Tutto come da copione. Un copione un po’ scontato che non è riuscito a rendere emozionante uno spettacolo che ogni anno tiene incollati davanti allo schermo milioni di persone in tutto il mondo. L’83esima edizione degli Academy Awards non ha riservato nessuna sorpresa. Lo scorso anno ad entusiasmare gli animi c’era stata l’avvincente lotta di Davide contro Golia, del piccolo (The Hurt Locker) che mette al tappeto il gigante (Avatar). A questa edizione è mancata invece quell’imprevedibilità che tiene col fiato sospeso. Chi doveva vincere ha vinto.

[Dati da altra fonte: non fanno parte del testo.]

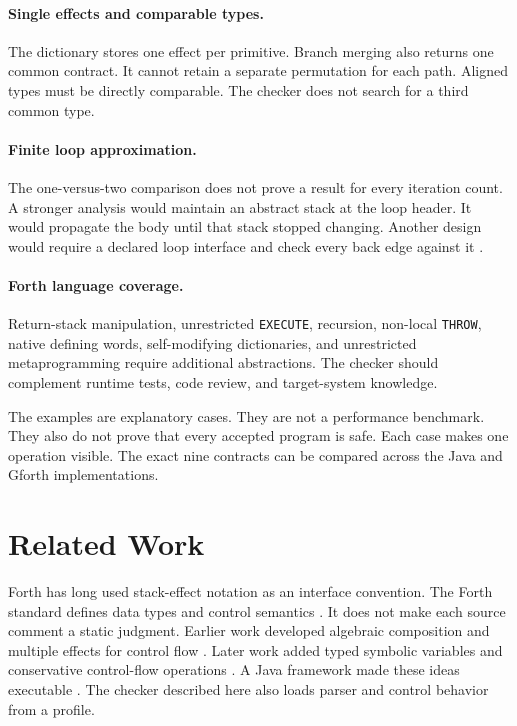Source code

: \documentclass[11pt,a4paper]{article}
\begin{document}
\paragraph{Single effects and comparable types.}
The dictionary stores one effect per primitive.  Branch merging also returns
one common contract.  It cannot retain a separate permutation for each path.
Aligned types must be directly comparable.  The checker does not search for a
third common type.

\paragraph{Finite loop approximation.}
The one-versus-two comparison does not prove a result for every iteration
count.  A stronger analysis would maintain an abstract stack at the loop
header.  It would propagate the body until that stack stopped changing.
Another design would require a declared loop interface and check every back
edge against it \cite{cousot1977}.

\paragraph{Forth language coverage.}
Return-stack manipulation, unrestricted \texttt{EXECUTE}, recursion,
non-local \texttt{THROW}, native defining words, self-modifying dictionaries,
and unrestricted metaprogramming require additional abstractions.  The checker
should complement runtime tests, code review, and target-system knowledge.

The examples are explanatory cases.  They are not a performance benchmark.
They also do not prove that every accepted program is safe.  Each case makes
one operation visible.  The exact nine contracts can be compared across the
Java and Gforth implementations.

\section{Related Work}

Forth has long used stack-effect notation as an interface convention.  The
Forth standard defines data types and control semantics \cite{forth2012}.  It
does not make each source comment a static judgment.  Earlier work developed
algebraic composition and multiple effects for control flow
\cite{poial1994,poial1992}.  Later work added typed symbolic variables and
conservative control-flow operations \cite{poial2002,poial2006}.  A Java
framework made these ideas executable \cite{poial2008}.  The checker described
here also loads parser and control behavior from a profile.
\end{document}
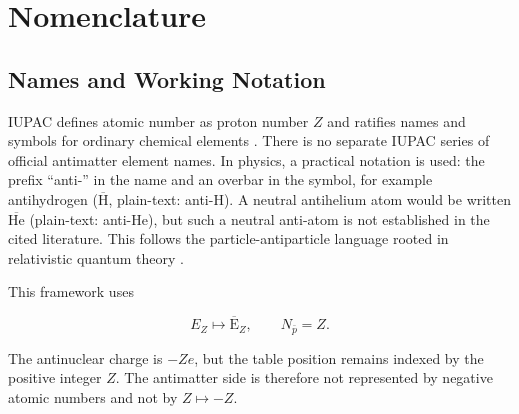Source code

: \documentclass[11pt,a4paper]{article}
\newcommand{\antiH}{\ensuremath{\overline{\mathrm{H}}}}
\newcommand{\antiHe}{\ensuremath{\overline{\mathrm{He}}}}
\newcommand{\antiE}{\ensuremath{\overline{\mathrm{E}}}}
\begin{document}
\section{Nomenclature}

\subsection{Names and Working Notation}

IUPAC defines atomic number as proton number $Z$ and ratifies names and symbols for ordinary chemical elements \cite{IUPACatomicnumber,IUPAC113118}. There is no separate IUPAC series of official antimatter element names. In physics, a practical notation is used: the prefix \enquote{anti-} in the name and an overbar in the symbol, for example antihydrogen (\antiH, plain-text: anti-H). A neutral antihelium atom would be written \antiHe{} (plain-text: anti-He), but such a neutral anti-atom is not established in the cited literature. This follows the particle-antiparticle language rooted in relativistic quantum theory \cite{Dirac1928}.

This framework uses

\begin{equation}
E_Z \longmapsto \antiE_Z,
\qquad
N_{\bar p}=Z .
\end{equation}

The antinuclear charge is $-Ze$, but the table position remains indexed by the positive integer $Z$. The antimatter side is therefore not represented by negative atomic numbers and not by $Z\mapsto -Z$.
\end{document}

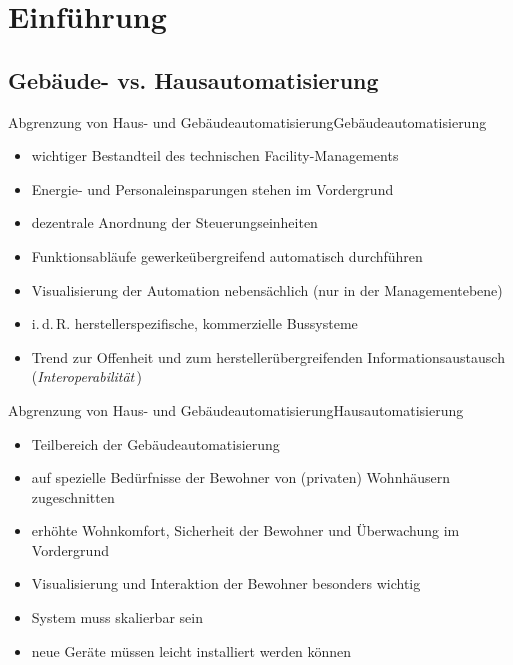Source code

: \section{Einführung}
\myContentSectionFrame


\subsection{Gebäude- vs. Hausautomatisierung}


\begin{frame}{Abgrenzung von Haus- und Gebäudeautomatisierung}{Gebäudeautomatisierung}
	\begin{itemize}
	\item 	wichtiger Bestandteil des technischen Facility-Managements
	\item 	Energie- und Personaleinsparungen stehen im Vordergrund
	\item 	dezentrale Anordnung der Steuerungseinheiten
	\item 	Funktionsabläufe gewerkeübergreifend automatisch durchführen
	\item 	Visualisierung der Automation nebensächlich\newline
			(nur in der Managementebene)
	\item 	i.\,d.\,R. herstellerspezifische, kommerzielle Bussysteme
	\item 	Trend zur Offenheit und zum herstellerübergreifenden Informationsaustausch
			(\emph{Interoperabilität}\,)
	\end{itemize}
\end{frame}


\begin{frame}{Abgrenzung von Haus- und Gebäudeautomatisierung}{Hausautomatisierung}
	\begin{itemize}
	\item 	Teilbereich der Gebäudeautomatisierung
	\item 	auf spezielle Bedürfnisse der Bewohner von (privaten) Wohnhäusern zugeschnitten
	\item 	erhöhte Wohnkomfort, Sicherheit der Bewohner und Überwachung im Vordergrund
	\item 	Visualisierung und Interaktion der Bewohner besonders wichtig
	\item 	System muss skalierbar sein
	\item 	neue Geräte müssen leicht installiert werden können
	\end{itemize}
\end{frame}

Nella notte delle statuette dorate arriva l’ennesima (e annunciata) conferma per Il discorso del Re, ormai da tempo l’unico front runner e non per le 12 nomination, che non significano vittoria automatica come dimostrano pellicole che pur avendo avuto una valanga di candidature sono tornate a casa a mani vuote (un nome per tutti Il Grinta dei Coen, unico vero perdente della serata: 10 nomination, 0 statuette). Dopo la vittoria ai Golden Globes, The Social Network – l’altro grande favorito – ha iniziato inspiegabilmente a perdere punti e favori di fronte all’ascesa inarrestabile del re britannico balbuziente che otteneva riconoscimenti ovunque. Il film di Tom Hooper però, vince ma non stravince. Sono “solo” quattro le statuette conquistate, ma di quelle che pesano: miglior regia, miglior film, miglior attore protagonista (Colin Firth), migliore sceneggiatura originale. Il resto è andato agli altri film, in maniera tutto sommato democratica. Tre statuette a The Social Network di David Fincher, alla colonna sonora, al montaggio e alla sceneggiatura non originale di Aaron Sorkin; quattro (strameritati) premi tecnici, e non per questo meno importanti, ad Inception di Christopher Nolan: fotografia, effetti speciali, sonoro e montaggio sonoro. L’intensa interpretazione de Il Cigno Nero è valsa a Natalie Portman un meritatissimo Oscar come migliore attrice protagonista che l’attrice ha ritirato con il suo bel pancione in vista, come a suo tempo fecero anche Meryl Streep, Catherine Zeta Jones e Eva Marie Saint; senza rivali Colin Firth, migliore attore protagonista per la splendida interpretazione del Re Giorgio VI. Un 94enne Kirk Douglas, in forma e in vena di battute nonostante l’ictus che lo ha colpito, ha premiato come migliore attrice non protagonista Melissa Leo per il ruolo di madre padrona in The Fighter. Altra categoria (migliore attore non protagonista), stesso film (The Fighter), e anche qui la vittoria di Christian Bale, alla sua prima nomination all’Oscar, desta ben poca sorpresa.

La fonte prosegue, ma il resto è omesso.